* _WHAT TO WORK ON_
The records that follow need to be output exactly as they are.

* _INFORMATION SUPPLIED_
□ □ □ □ □ □ □

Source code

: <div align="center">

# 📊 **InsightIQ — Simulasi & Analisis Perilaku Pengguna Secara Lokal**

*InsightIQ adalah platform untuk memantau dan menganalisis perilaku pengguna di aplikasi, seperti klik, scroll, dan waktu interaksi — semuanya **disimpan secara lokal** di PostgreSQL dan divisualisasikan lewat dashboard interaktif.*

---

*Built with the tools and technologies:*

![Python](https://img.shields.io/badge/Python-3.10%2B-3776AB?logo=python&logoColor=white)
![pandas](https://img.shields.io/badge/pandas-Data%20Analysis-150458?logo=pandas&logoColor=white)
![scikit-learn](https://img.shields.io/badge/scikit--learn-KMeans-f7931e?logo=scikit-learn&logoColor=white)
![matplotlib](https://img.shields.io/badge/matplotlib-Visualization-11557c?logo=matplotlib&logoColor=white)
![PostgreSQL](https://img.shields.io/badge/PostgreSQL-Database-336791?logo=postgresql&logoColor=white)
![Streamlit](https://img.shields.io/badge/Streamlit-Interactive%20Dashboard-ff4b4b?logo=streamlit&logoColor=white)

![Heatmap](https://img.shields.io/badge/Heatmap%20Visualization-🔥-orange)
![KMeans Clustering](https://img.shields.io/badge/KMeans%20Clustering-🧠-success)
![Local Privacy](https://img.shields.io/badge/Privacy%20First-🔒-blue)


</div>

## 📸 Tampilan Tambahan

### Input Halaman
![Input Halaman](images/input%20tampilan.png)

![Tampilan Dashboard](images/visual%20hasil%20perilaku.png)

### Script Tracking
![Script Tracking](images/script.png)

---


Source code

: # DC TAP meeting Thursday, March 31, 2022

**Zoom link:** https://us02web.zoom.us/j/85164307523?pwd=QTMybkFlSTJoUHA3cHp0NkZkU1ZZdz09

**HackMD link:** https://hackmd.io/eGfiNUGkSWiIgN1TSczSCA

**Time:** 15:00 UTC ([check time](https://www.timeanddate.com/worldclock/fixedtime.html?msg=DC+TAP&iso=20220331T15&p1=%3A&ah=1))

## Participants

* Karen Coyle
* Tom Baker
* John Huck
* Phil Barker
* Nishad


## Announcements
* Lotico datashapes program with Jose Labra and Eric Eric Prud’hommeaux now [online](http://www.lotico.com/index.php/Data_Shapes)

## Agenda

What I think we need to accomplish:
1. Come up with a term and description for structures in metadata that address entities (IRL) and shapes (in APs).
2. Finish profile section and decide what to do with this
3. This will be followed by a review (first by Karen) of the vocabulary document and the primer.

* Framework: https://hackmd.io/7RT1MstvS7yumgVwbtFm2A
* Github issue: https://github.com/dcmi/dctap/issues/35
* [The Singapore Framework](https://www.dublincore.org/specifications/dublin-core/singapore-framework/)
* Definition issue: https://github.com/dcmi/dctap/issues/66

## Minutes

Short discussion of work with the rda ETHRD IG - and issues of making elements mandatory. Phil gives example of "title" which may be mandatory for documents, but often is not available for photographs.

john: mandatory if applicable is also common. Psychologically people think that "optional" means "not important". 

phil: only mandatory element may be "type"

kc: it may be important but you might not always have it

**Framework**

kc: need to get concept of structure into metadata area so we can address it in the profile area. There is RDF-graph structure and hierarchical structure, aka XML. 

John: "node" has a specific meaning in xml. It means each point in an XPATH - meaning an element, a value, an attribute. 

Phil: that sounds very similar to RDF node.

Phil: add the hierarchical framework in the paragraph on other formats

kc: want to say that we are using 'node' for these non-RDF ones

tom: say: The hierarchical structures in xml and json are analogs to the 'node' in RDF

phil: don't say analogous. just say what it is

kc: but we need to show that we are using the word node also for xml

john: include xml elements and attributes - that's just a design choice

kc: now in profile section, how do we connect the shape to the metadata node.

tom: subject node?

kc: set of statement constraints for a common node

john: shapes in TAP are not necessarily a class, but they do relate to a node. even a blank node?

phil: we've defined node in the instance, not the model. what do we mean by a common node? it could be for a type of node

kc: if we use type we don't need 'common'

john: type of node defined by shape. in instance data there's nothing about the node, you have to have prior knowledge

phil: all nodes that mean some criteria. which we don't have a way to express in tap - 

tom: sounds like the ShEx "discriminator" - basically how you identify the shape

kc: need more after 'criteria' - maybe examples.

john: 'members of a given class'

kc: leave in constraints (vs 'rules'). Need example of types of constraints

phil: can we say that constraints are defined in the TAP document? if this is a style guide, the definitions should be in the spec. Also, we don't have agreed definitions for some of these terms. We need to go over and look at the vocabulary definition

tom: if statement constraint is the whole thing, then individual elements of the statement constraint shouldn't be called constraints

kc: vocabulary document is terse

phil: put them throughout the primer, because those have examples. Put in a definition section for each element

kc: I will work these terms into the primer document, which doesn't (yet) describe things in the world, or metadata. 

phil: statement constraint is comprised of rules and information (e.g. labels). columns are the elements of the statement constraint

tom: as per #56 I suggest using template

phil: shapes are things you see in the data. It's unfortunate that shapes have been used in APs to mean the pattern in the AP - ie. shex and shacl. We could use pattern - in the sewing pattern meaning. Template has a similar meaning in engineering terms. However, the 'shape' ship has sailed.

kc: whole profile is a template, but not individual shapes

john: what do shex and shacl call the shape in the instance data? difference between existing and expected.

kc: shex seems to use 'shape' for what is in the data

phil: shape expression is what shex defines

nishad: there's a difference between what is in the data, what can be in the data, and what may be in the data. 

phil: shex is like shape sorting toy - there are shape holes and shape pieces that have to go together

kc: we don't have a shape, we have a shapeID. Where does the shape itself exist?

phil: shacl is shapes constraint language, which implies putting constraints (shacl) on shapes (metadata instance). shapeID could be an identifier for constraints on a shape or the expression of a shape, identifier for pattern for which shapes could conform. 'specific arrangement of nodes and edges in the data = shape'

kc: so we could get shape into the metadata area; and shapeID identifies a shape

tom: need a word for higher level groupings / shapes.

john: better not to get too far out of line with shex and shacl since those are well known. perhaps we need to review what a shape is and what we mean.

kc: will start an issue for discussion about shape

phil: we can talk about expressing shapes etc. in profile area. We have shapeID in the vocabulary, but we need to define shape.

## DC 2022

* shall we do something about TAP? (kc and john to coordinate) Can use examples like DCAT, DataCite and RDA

□ □ □ □ □ □ □

* _ANSWER SPACE_
Source code

: <div align="center">

# 📊 **InsightIQ — Simulasi & Analisis Perilaku Pengguna Secara Lokal**

*InsightIQ adalah platform untuk memantau dan menganalisis perilaku pengguna di aplikasi, seperti klik, scroll, dan waktu interaksi — semuanya **disimpan secara lokal** di PostgreSQL dan divisualisasikan lewat dashboard interaktif.*

---

*Built with the tools and technologies:*

![Python](https://img.shields.io/badge/Python-3.10%2B-3776AB?logo=python&logoColor=white)
![pandas](https://img.shields.io/badge/pandas-Data%20Analysis-150458?logo=pandas&logoColor=white)
![scikit-learn](https://img.shields.io/badge/scikit--learn-KMeans-f7931e?logo=scikit-learn&logoColor=white)
![matplotlib](https://img.shields.io/badge/matplotlib-Visualization-11557c?logo=matplotlib&logoColor=white)
![PostgreSQL](https://img.shields.io/badge/PostgreSQL-Database-336791?logo=postgresql&logoColor=white)
![Streamlit](https://img.shields.io/badge/Streamlit-Interactive%20Dashboard-ff4b4b?logo=streamlit&logoColor=white)

![Heatmap](https://img.shields.io/badge/Heatmap%20Visualization-🔥-orange)
![KMeans Clustering](https://img.shields.io/badge/KMeans%20Clustering-🧠-success)
![Local Privacy](https://img.shields.io/badge/Privacy%20First-🔒-blue)


</div>

## 📸 Tampilan Tambahan

### Input Halaman
![Input Halaman](images/input%20tampilan.png)

![Tampilan Dashboard](images/visual%20hasil%20perilaku.png)

### Script Tracking
![Script Tracking](images/script.png)

---


Source code

: # DC TAP meeting Thursday, March 31, 2022

**Zoom link:** https://us02web.zoom.us/j/85164307523?pwd=QTMybkFlSTJoUHA3cHp0NkZkU1ZZdz09

**HackMD link:** https://hackmd.io/eGfiNUGkSWiIgN1TSczSCA

**Time:** 15:00 UTC ([check time](https://www.timeanddate.com/worldclock/fixedtime.html?msg=DC+TAP&iso=20220331T15&p1=%3A&ah=1))

## Participants

* Karen Coyle
* Tom Baker
* John Huck
* Phil Barker
* Nishad


## Announcements
* Lotico datashapes program with Jose Labra and Eric Eric Prud’hommeaux now [online](http://www.lotico.com/index.php/Data_Shapes)

## Agenda

What I think we need to accomplish:
1. Come up with a term and description for structures in metadata that address entities (IRL) and shapes (in APs).
2. Finish profile section and decide what to do with this
3. This will be followed by a review (first by Karen) of the vocabulary document and the primer.

* Framework: https://hackmd.io/7RT1MstvS7yumgVwbtFm2A
* Github issue: https://github.com/dcmi/dctap/issues/35
* [The Singapore Framework](https://www.dublincore.org/specifications/dublin-core/singapore-framework/)
* Definition issue: https://github.com/dcmi/dctap/issues/66

## Minutes

Short discussion of work with the rda ETHRD IG - and issues of making elements mandatory. Phil gives example of "title" which may be mandatory for documents, but often is not available for photographs.

john: mandatory if applicable is also common. Psychologically people think that "optional" means "not important". 

phil: only mandatory element may be "type"

kc: it may be important but you might not always have it

**Framework**

kc: need to get concept of structure into metadata area so we can address it in the profile area. There is RDF-graph structure and hierarchical structure, aka XML. 

John: "node" has a specific meaning in xml. It means each point in an XPATH - meaning an element, a value, an attribute. 

Phil: that sounds very similar to RDF node.

Phil: add the hierarchical framework in the paragraph on other formats

kc: want to say that we are using 'node' for these non-RDF ones

tom: say: The hierarchical structures in xml and json are analogs to the 'node' in RDF

phil: don't say analogous. just say what it is

kc: but we need to show that we are using the word node also for xml

john: include xml elements and attributes - that's just a design choice

kc: now in profile section, how do we connect the shape to the metadata node.

tom: subject node?

kc: set of statement constraints for a common node

john: shapes in TAP are not necessarily a class, but they do relate to a node. even a blank node?

phil: we've defined node in the instance, not the model. what do we mean by a common node? it could be for a type of node

kc: if we use type we don't need 'common'

john: type of node defined by shape. in instance data there's nothing about the node, you have to have prior knowledge

phil: all nodes that mean some criteria. which we don't have a way to express in tap - 

tom: sounds like the ShEx "discriminator" - basically how you identify the shape

kc: need more after 'criteria' - maybe examples.

john: 'members of a given class'

kc: leave in constraints (vs 'rules'). Need example of types of constraints

phil: can we say that constraints are defined in the TAP document? if this is a style guide, the definitions should be in the spec. Also, we don't have agreed definitions for some of these terms. We need to go over and look at the vocabulary definition

tom: if statement constraint is the whole thing, then individual elements of the statement constraint shouldn't be called constraints

kc: vocabulary document is terse

phil: put them throughout the primer, because those have examples. Put in a definition section for each element

kc: I will work these terms into the primer document, which doesn't (yet) describe things in the world, or metadata. 

phil: statement constraint is comprised of rules and information (e.g. labels). columns are the elements of the statement constraint

tom: as per #56 I suggest using template

phil: shapes are things you see in the data. It's unfortunate that shapes have been used in APs to mean the pattern in the AP - ie. shex and shacl. We could use pattern - in the sewing pattern meaning. Template has a similar meaning in engineering terms. However, the 'shape' ship has sailed.

kc: whole profile is a template, but not individual shapes

john: what do shex and shacl call the shape in the instance data? difference between existing and expected.

kc: shex seems to use 'shape' for what is in the data

phil: shape expression is what shex defines

nishad: there's a difference between what is in the data, what can be in the data, and what may be in the data. 

phil: shex is like shape sorting toy - there are shape holes and shape pieces that have to go together

kc: we don't have a shape, we have a shapeID. Where does the shape itself exist?

phil: shacl is shapes constraint language, which implies putting constraints (shacl) on shapes (metadata instance). shapeID could be an identifier for constraints on a shape or the expression of a shape, identifier for pattern for which shapes could conform. 'specific arrangement of nodes and edges in the data = shape'

kc: so we could get shape into the metadata area; and shapeID identifies a shape

tom: need a word for higher level groupings / shapes.

john: better not to get too far out of line with shex and shacl since those are well known. perhaps we need to review what a shape is and what we mean.

kc: will start an issue for discussion about shape

phil: we can talk about expressing shapes etc. in profile area. We have shapeID in the vocabulary, but we need to define shape.

## DC 2022

* shall we do something about TAP? (kc and john to coordinate) Can use examples like DCAT, DataCite and RDA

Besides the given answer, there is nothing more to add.